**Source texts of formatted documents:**

----

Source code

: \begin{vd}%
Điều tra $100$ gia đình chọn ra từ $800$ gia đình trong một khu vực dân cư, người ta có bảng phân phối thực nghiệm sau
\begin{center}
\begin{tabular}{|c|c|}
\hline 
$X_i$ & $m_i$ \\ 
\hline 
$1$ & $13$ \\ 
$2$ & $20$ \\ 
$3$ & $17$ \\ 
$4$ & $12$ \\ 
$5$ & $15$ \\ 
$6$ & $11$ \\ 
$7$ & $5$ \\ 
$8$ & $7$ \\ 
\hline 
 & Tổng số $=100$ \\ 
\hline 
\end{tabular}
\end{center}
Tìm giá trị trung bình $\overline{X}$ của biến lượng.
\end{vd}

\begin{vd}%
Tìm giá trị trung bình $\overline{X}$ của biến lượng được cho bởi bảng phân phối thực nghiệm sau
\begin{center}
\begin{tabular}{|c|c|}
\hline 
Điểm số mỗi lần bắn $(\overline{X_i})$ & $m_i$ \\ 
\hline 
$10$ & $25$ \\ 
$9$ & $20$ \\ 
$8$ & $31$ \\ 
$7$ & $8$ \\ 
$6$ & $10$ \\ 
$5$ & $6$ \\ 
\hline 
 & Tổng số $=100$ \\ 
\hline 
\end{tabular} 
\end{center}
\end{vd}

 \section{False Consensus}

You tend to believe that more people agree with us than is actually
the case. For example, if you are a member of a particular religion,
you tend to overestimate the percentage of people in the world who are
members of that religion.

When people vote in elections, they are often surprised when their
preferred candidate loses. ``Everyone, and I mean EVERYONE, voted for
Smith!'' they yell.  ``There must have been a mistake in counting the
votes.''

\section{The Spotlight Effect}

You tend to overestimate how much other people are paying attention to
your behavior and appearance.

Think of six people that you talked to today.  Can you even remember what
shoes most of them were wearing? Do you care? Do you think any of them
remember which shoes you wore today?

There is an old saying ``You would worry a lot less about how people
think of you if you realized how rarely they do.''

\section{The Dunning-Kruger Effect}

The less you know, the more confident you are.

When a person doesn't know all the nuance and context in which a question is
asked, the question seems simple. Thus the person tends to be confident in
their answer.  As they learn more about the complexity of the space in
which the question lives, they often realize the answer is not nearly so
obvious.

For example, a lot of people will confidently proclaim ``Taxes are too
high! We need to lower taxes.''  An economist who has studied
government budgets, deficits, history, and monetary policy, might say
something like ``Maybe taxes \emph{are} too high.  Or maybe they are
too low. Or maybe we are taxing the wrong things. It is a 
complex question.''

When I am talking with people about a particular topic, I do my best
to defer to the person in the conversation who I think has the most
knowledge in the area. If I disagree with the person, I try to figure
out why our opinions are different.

----

**PROBLEM TO WORK ON:**
As the answer, set down only the lines from the data above between the one holding "The less you" and the one holding "government budgets, deficits, history, and", inclusive, exactly as they read.

**EXERCISE RESULT:**
The less you know, the more confident you are.

When a person doesn't know all the nuance and context in which a question is
asked, the question seems simple. Thus the person tends to be confident in
their answer.  As they learn more about the complexity of the space in
which the question lives, they often realize the answer is not nearly so
obvious.

For example, a lot of people will confidently proclaim ``Taxes are too
high! We need to lower taxes.''  An economist who has studied
government budgets, deficits, history, and monetary policy, might say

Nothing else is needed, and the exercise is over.